Еще некоторое время у Вити продолжалась счастливая реакция на экзамен. Сначала он просто сидел на скамейке, подставив лицо солнечным лучам, пробивавшимся сквозь завесу из листьев, и блаженно ощущал, что наконец-то сдан самый последний экзамен, самый трудный предмет, и теперь окончен десятый класс, приобретено среднее образование, и жизнь вступает в новый период.

Потом Витя удобно вытянул ноги и стал насвистывать запомнившийся мотив «Батуми». Просвистев мелодию до конца, он с наслаждением начал восстанавливать в памяти вереницу событий, только что происшедших в физическом кабинете, — и то, как он вытащил билет и сел готовиться за передний стол, и как Мозг, телепатически ознакомившийся с содержанием билета, когда Витя мысленно повторил его вопросы, стал ему подсказывать издали подробные и обстоятельные ответы на них, диктовать формулы и рассказывать, как надо рисовать чертежи: как Витя записал все это на листочке, а потом с листочка переписал на доску, когда вышел к ней отвечать; как легко было отвечать, если Мозг подсказывал, что говорить, едва Витя делал малейшую паузу; и, наконец, как это было приятно, когда в ведомости появилась пятерка — первая за весь этот тяжелый и ответственный экзаменационный период.

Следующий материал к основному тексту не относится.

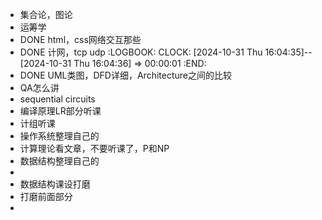 - 集合论，图论
- 运筹学
- DONE html，css网络交互那些
- DONE 计网，tcp udp
  :LOGBOOK:
  CLOCK: [2024-10-31 Thu 16:04:35]--[2024-10-31 Thu 16:04:36] =>  00:00:01
  :END:
- DONE UML类图，DFD详细，Architecture之间的比较
- QA怎么讲
- sequential circuits
- 编译原理LR部分听课
- 计组听课
- 操作系统整理自己的
- 计算理论看文章，不要听课了，P和NP
- 数据结构整理自己的
-
- 数据结构课设打磨
- 打磨前面部分
-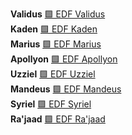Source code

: **Validus** [🟩 EDF Validus](../../-edf-validus.md)  
**Kaden** [🟩 EDF Kaden](../../-edf-kaden.md)  
**Marius** [🟩 EDF Marius](../../-edf-marius.md)  
**Apollyon** [🟩 EDF Apollyon](../../-edf-apollyon.md)  
**Uzziel** [🟩 EDF Uzziel](../../-edf-uzziel.md)  
**Mandeus** [🟩 EDF Mandeus](../../-edf-mandeus.md)  
**Syriel** [🟩 EDF Syriel](../../-edf-syriel.md)  
**Ra'jaad** [🟩 EDF Ra'jaad](../../-edf-rajaad.md)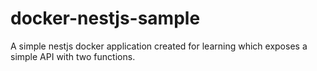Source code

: # docker-nestjs-sample
A simple nestjs docker application created for learning which exposes a simple API with two functions.
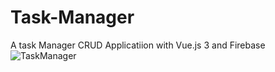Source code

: # Task-Manager
A task Manager CRUD Applicatiion with Vue.js 3 and Firebase
![TaskManager](screenshot.png)

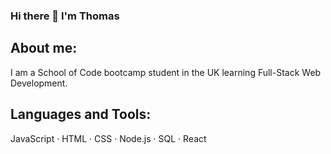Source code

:### Hi there 👋 I'm Thomas


<h2>About me:</h2>
I am a School of Code bootcamp student in the UK learning Full-Stack Web Development. 

<h2>Languages and Tools:</h2>
JavaScript · HTML · CSS · Node.js · SQL · React


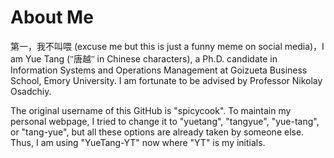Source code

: # About Me

第一，我不叫喂 (excuse me but this is just a funny meme on social media)，I am Yue Tang (<span style="font-family: KaiTi, 楷体, STKaiti, serif;">"唐越"</span> in Chinese characters), a Ph.D. candidate in Information Systems and Operations Management at Goizueta Business School, Emory University. I am fortunate to be advised by Professor Nikolay Osadchiy.

The original username of this GitHub is "spicycook". To maintain my personal webpage, I tried to change it to "yuetang", "tangyue", "yue-tang", or "tang-yue", but all these options are already taken by someone else. Thus, I am using "YueTang-YT" now where "YT" is my initials.
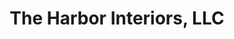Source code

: ---
title: "The Harbor Interiors, LLC"
url: /oxon-hill/the-harbor-interiors-llc/
shop: furniture
---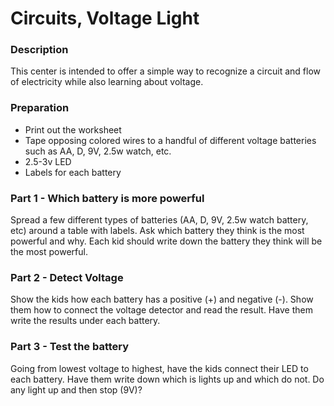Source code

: 
# Circuits, Voltage Light


### Description
This center is intended to offer a simple way to recognize a circuit and flow
of electricity while also learning about voltage.

### Preparation
* Print out the worksheet
* Tape opposing colored wires to a handful of different voltage batteries such
as AA, D, 9V, 2.5w watch, etc.
* 2.5-3v LED
* Labels for each battery

### Part 1 - Which battery is more powerful
Spread a few different types of batteries (AA, D, 9V, 2.5w watch battery, etc)
around a table with labels.  Ask which battery they think is the most powerful
and why.  Each kid should write down the battery they think will be the most
powerful.

### Part 2 - Detect Voltage
Show the kids how each battery has a positive (+) and negative (-).  Show them
how to connect the voltage detector and read the result.  Have them write the
results under each battery.

### Part 3 - Test the battery
Going from lowest voltage to highest, have the kids connect their LED to each
battery.  Have them write down which is lights up and which do not.  Do any
light up and then stop (9V)?
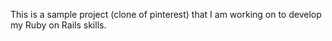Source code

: This is a sample project (clone of pinterest) that I am working on to develop my Ruby on Rails skills.
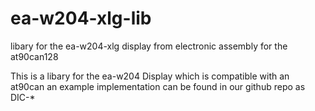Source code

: # ea-w204-xlg-lib
libary for the ea-w204-xlg display from electronic assembly for the at90can128

This is a libary for the ea-w204 Display which is compatible with an at90can
an example implementation can be found in our github repo as DIC-*
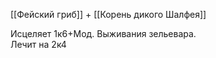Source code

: [[Фейский гриб]] + [[Корень дикого Шалфея]]

Исцеляет 1к6+Мод. Выживания зельевара.<br>
Лечит на 2к4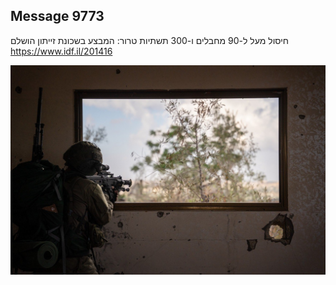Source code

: ## Message 9773

חיסול מעל ל-90 מחבלים ו-300 תשתיות טרור:
המבצע בשכונת זייתון הושלם
https://www.idf.il/201416

![Photo](9773/9773_photo.jpg)
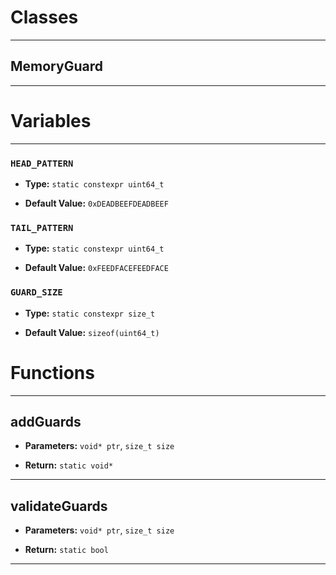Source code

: # Classes
---

## MemoryGuard
---




# Variables
---

### `HEAD_PATTERN`

- **Type:** `static constexpr uint64_t`

- **Default Value:** `0xDEADBEEFDEADBEEF`



### `TAIL_PATTERN`

- **Type:** `static constexpr uint64_t`

- **Default Value:** `0xFEEDFACEFEEDFACE`



### `GUARD_SIZE`

- **Type:** `static constexpr size_t`

- **Default Value:** `sizeof(uint64_t)`




# Functions
---

## addGuards



- **Parameters:** `void* ptr`, `size_t size`

- **Return:** `static void*`

---

## validateGuards



- **Parameters:** `void* ptr`, `size_t size`

- **Return:** `static bool`

---
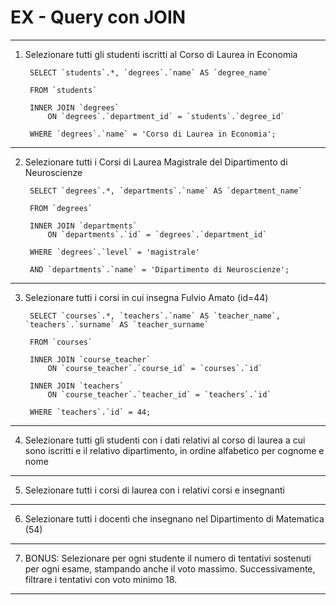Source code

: # EX - Query con JOIN

---

1. Selezionare tutti gli studenti iscritti al Corso di Laurea in Economia

        SELECT `students`.*, `degrees`.`name` AS `degree_name`

        FROM `students`

        INNER JOIN `degrees`
	        ON `degrees`.`department_id` = `students`.`degree_id`

        WHERE `degrees`.`name` = 'Corso di Laurea in Economia';

---

2. Selezionare tutti i Corsi di Laurea Magistrale del Dipartimento di Neuroscienze

        SELECT `degrees`.*, `departments`.`name` AS `department_name`

        FROM `degrees`

        INNER JOIN `departments`        
	        ON `departments`.`id` = `degrees`.`department_id`

        WHERE `degrees`.`level` = 'magistrale'

        AND `departments`.`name` = 'Dipartimento di Neuroscienze';

---

3. Selezionare tutti i corsi in cui insegna Fulvio Amato (id=44)

        SELECT `courses`.*, `teachers`.`name` AS `teacher_name`, `teachers`.`surname` AS `teacher_surname`

        FROM `courses`

        INNER JOIN `course_teacher`
            ON `course_teacher`.`course_id` = `courses`.`id`

        INNER JOIN `teachers`
            ON `course_teacher`.`teacher_id` = `teachers`.`id`

        WHERE `teachers`.`id` = 44;

---

4. Selezionare tutti gli studenti con i dati relativi al corso di laurea a cui sono iscritti e il relativo dipartimento, in ordine alfabetico per cognome e nome

---

5. Selezionare tutti i corsi di laurea con i relativi corsi e insegnanti

---

6. Selezionare tutti i docenti che insegnano nel Dipartimento di Matematica (54)

---

7. BONUS: Selezionare per ogni studente il numero di tentativi sostenuti per ogni esame, stampando anche il voto massimo. Successivamente, filtrare i tentativi con voto minimo 18.

---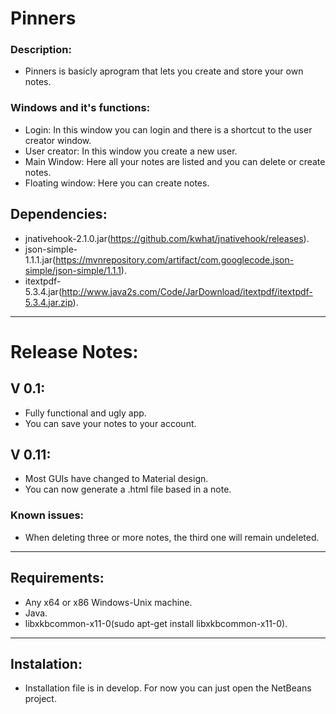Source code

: # Pinners

### Description:

- Pinners is basicly aprogram that lets you create and store your own notes.

### Windows and it's functions:

- Login: In this window you can login and there is a shortcut to the user creator window.
- User creator: In this window you create a new user.
- Main Window: Here all your notes are listed and you can delete or create notes.
- Floating window: Here you can create notes.

## Dependencies:

- jnativehook-2.1.0.jar(https://github.com/kwhat/jnativehook/releases).
- json-simple-1.1.1.jar(https://mvnrepository.com/artifact/com.googlecode.json-simple/json-simple/1.1.1).
- itextpdf-5.3.4.jar(http://www.java2s.com/Code/JarDownload/itextpdf/itextpdf-5.3.4.jar.zip).

***

# Release Notes:

## V 0.1:

- Fully functional and ugly app.
- You can save your notes to your account.

## V 0.11:

- Most GUIs have changed to Material design.
- You can now generate a .html file based in a note.

### Known issues:

- When deleting three or more notes, the third one will remain undeleted.

***

## Requirements:

- Any x64 or x86 Windows-Unix machine.
- Java.
- libxkbcommon-x11-0(sudo apt-get install libxkbcommon-x11-0).

***

## Instalation:

- Installation file is in develop. For now you can just open the NetBeans project.



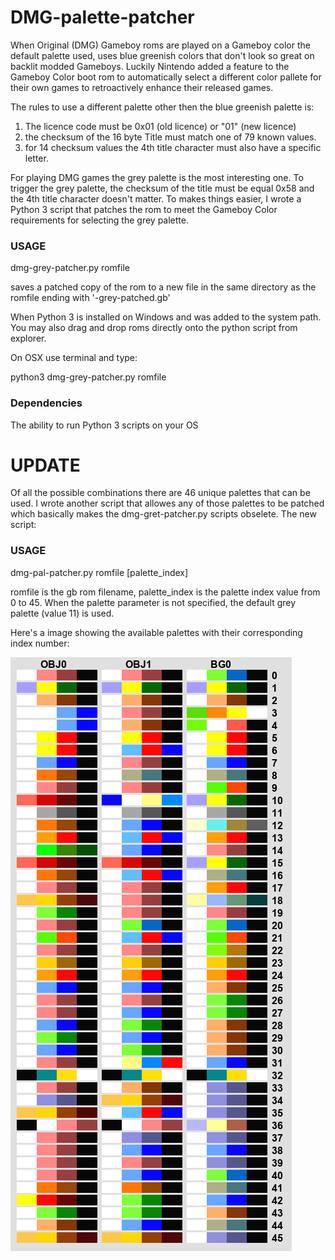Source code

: # DMG-palette-patcher

When Original (DMG) Gameboy roms are played on a Gameboy color the default 
palette used, uses blue greenish colors that don't look so great on backlit
modded Gameboys. Luckily Nintendo added a feature to the Gameboy Color boot
rom to automatically select a different color pallete for their own games to
retroactively enhance their released games.

The rules to use a different palette other then the blue greenish palette is:

1) The licence code must be 0x01 (old licence) or "01" (new licence)
2) the checksum of the 16 byte Title must match one of 79 known values.
3) for 14 checksum values the 4th title character must also have a specific letter.

For playing DMG games the grey palette is the most interesting one. To trigger
the grey palette, the checksum of the title must be equal 0x58 and the 4th title
character doesn't matter.
To makes things easier, I wrote a Python 3 script that patches the rom to meet
the Gameboy Color requirements for selecting the grey palette.

### USAGE

dmg-grey-patcher.py romfile

saves a patched copy of the rom to a new file in the same directory as the
romfile ending with '-grey-patched.gb'

When Python 3 is installed on Windows and was added to the system path. You 
may also drag and drop roms directly onto the python script from explorer.

On OSX use terminal and type:

python3 dmg-grey-patcher.py romfile

### Dependencies

The ability to run Python 3 scripts on your OS

# UPDATE

Of all the possible combinations there are 46 unique palettes that can be used.
I wrote another script that allowes any of those palettes to be patched which
basically makes the dmg-gret-patcher.py scripts obselete. The new script:

### USAGE

dmg-pal-patcher.py romfile [palette_index]

romfile is the gb rom filename, palette_index is the palette index value from
0 to 45. When the palette parameter is not specified, the default grey
palette (value 11) is used. 

Here's a image showing the available palettes with their corresponding index number:

![palette](https://raw.githubusercontent.com/MrBlinky/DMG-palette-patcher/main/dmg-palettes.png)

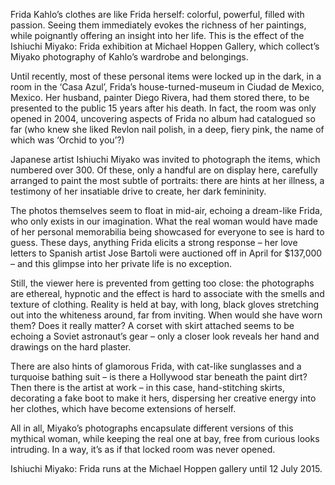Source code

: 
Frida Kahlo’s clothes are like Frida herself: colorful, powerful, filled with passion. Seeing them immediately evokes the richness of her paintings, while poignantly offering an insight into her life. This is the effect of the Ishiuchi Miyako: Frida exhibition at Michael Hoppen Gallery, which collect’s Miyako photography of Kahlo’s wardrobe and belongings.

Until recently, most of these personal items were locked up in the dark, in a room in the ‘Casa Azul’, Frida’s house-turned-museum in Ciudad de Mexico, Mexico. Her husband, painter Diego Rivera, had them stored there, to be presented to the public 15 years after his death. In fact, the room was only opened in 2004, uncovering aspects of Frida no album had catalogued so far (who knew she liked Revlon nail polish, in a deep, fiery pink, the name of which was ‘Orchid to you’?)

Japanese artist Ishiuchi Miyako was invited to photograph the items, which numbered over 300. Of these, only a handful are on display here, carefully arranged to paint the most subtle of portraits: there are hints at her illness, a testimony of her insatiable drive to create, her dark femininity.

The photos themselves seem to float in mid-air, echoing a dream-like Frida, who only exists in our imagination. What the real woman would have made of her personal memorabilia being showcased for everyone to see is hard to guess. These days, anything Frida elicits a strong response – her love letters to Spanish artist Jose Bartoli were auctioned off in April for $137,000 – and this glimpse into her private life is no exception.

Still, the viewer here is prevented from getting too close: the photographs are ethereal, hypnotic and the effect is hard to associate with the smells and texture of clothing. Reality is held at bay, with long, black gloves stretching out into the whiteness around, far from inviting. When would she have worn them? Does it really matter? A corset with skirt attached seems to be echoing a Soviet astronaut’s gear – only a closer look reveals her hand and drawings on the hard plaster.

There are also hints of glamorous Frida, with cat-like sunglasses and a turquoise bathing suit – is there a Hollywood star beneath the paint dirt? Then there is the artist at work – in this case, hand-stitching skirts, decorating a fake boot to make it hers, dispersing her creative energy into her clothes, which have become extensions of herself.

All in all, Miyako’s photographs encapsulate different versions of this mythical woman, while keeping the real one at bay, free from curious looks intruding. In a way, it’s as if that locked room was never opened.

Ishiuchi Miyako: Frida runs at the Michael Hoppen gallery until 12 July 2015.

Пятерка, которая станет для родителей несомненным семейным праздником.

Вспомнив о родителях, Витя спохватился. Вскочив с места, он кинулся к будке телефона-автомата, стоявшей возле школьных ворот, и позвонил маме в библиотеку. Взволнованный Витин рассказ на другом конце провода был воспринят именно так, как этого следовало ожидать. От радостных маминых интонаций мембрана завибрировала так, что Вите даже пришлось слегка отстранить трубку от уха. Выслушав все, что сказала мама, Витя повесил трубку на рычаг и некоторое время зачем-то смотрел на старенький и потертый телефонный диск.

Человека, только что лучше всех из класса сдавшего физику, вдруг снова кольнула совесть. Причиной Витиного успеха был не он сам, а Мозг, аккумулировавший в себе множество самых разнообразных знаний, и в том числе обширные знания по физике. Путь к успеху был, следовательно, не очень-то честным. Не снимая трубки с рычага, неожиданно для себя самого, Витя вдруг набрал зловещий пожарный номер 01 и послушал, как в тишине будки долго замирает жужжание диска.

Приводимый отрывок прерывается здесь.